Anthropic is also launching a Cyber Verification Program that lets credentialed security professionals apply for access to Opus 4.7's unrestricted capabilities for legitimate defensive work including vulnerability research, penetration testing, and red-teaming. The verification model is a preview of where the most capable AI features are likely heading: gated behind professional credentials rather than universally available.

What Enterprise Teams Should Watch Next

Opus 4.7 arrives at a moment of genuine tension for Anthropic. The company's annual run-rate revenue reportedly hit $30 billion earlier this month, and venture investors are circulating term sheets valuing the company at $800 billion, more than double its $380 billion Series G valuation from February. At the same time, developers have flooded GitHub and X with complaints that Opus 4.6 and Claude Code have degraded in recent weeks, with users reporting exploration loops, memory loss, and ignored instructions.

The 4.7 release is Anthropic's answer to those critics. Whether it holds depends on how the model performs outside curated benchmarks, particularly on the long-running agentic workloads that customers like Cognition and Replit are increasingly running in production. The company has committed to test new cyber safeguards on Opus 4.7 before a broader release of Mythos-class models, which means the real-world behavior of this release will directly shape the terms of Mythos' eventual debut.

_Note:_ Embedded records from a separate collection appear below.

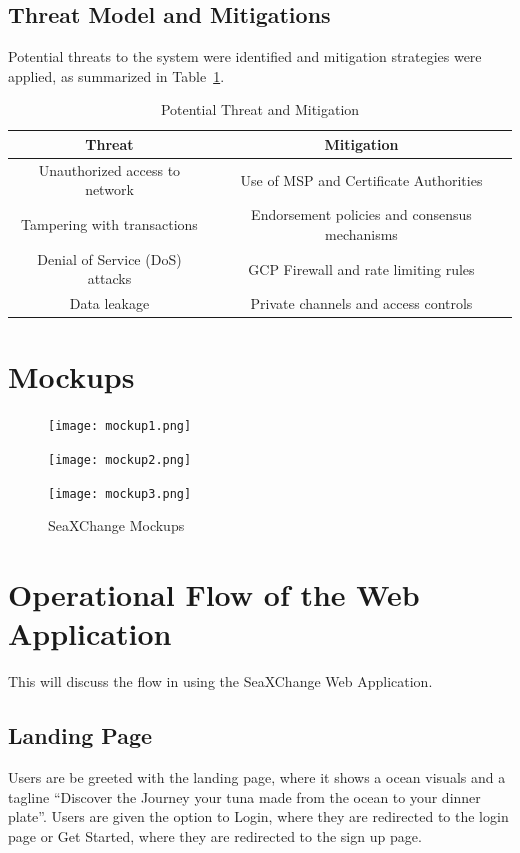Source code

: \subsection{Threat Model and Mitigations}
Potential threats to the system were identified and mitigation strategies were applied, as summarized in Table~\ref{tab:threat}.
\begin{table}[h]
	\centering
	\begin{tabular}{|c|c|}
		\hline
		\textbf{Threat} & \textbf{Mitigation} \\
		\hline
		Unauthorized access to network & Use of MSP and Certificate Authorities \\
		\hline
		Tampering with transactions & Endorsement policies and consensus mechanisms \\
		\hline
		Denial of Service (DoS) attacks & GCP Firewall and rate limiting rules \\
		\hline
		Data leakage & Private channels and access controls \\
		\hline
	\end{tabular}
	\caption{Potential Threat and Mitigation}
	\label{tab:threat}
\end{table}


\section{Mockups}
\begin{figure}[H]
	\centering
	\texttt{[image: mockup1.png]}
	
	\vspace{20pt} %
	
	\texttt{[image: mockup2.png]}
\end{figure}

\clearpage %


\begin{figure}[H]
	\centering
	\texttt{[image: mockup3.png]}
	\caption{SeaXChange Mockups}
	\label{fig:eight_step}
\end{figure}


\section{Operational Flow of the Web Application}
This will discuss the flow in using the SeaXChange Web Application.

\subsection{Landing Page}
Users are be greeted with the landing page, where it shows a ocean visuals and a tagline “Discover the Journey your tuna made from the ocean to your dinner plate”. Users are given the option to Login, where they are redirected to the login page or Get Started, where they are redirected to the sign up page.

For teams currently running Opus 4.6, the migration path is straightforward on paper but requires re-tuning. The token economics shift, the instruction-following tightens, and the effort levels add complexity to workload planning. The upside, per the benchmark data and early-access feedback, is a model that finally delivers on the promise of autonomous coding without constant human babysitting. The open question is whether that reliability holds when the model is stress-tested by millions of concurrent users rather than a curated list of enterprise partners.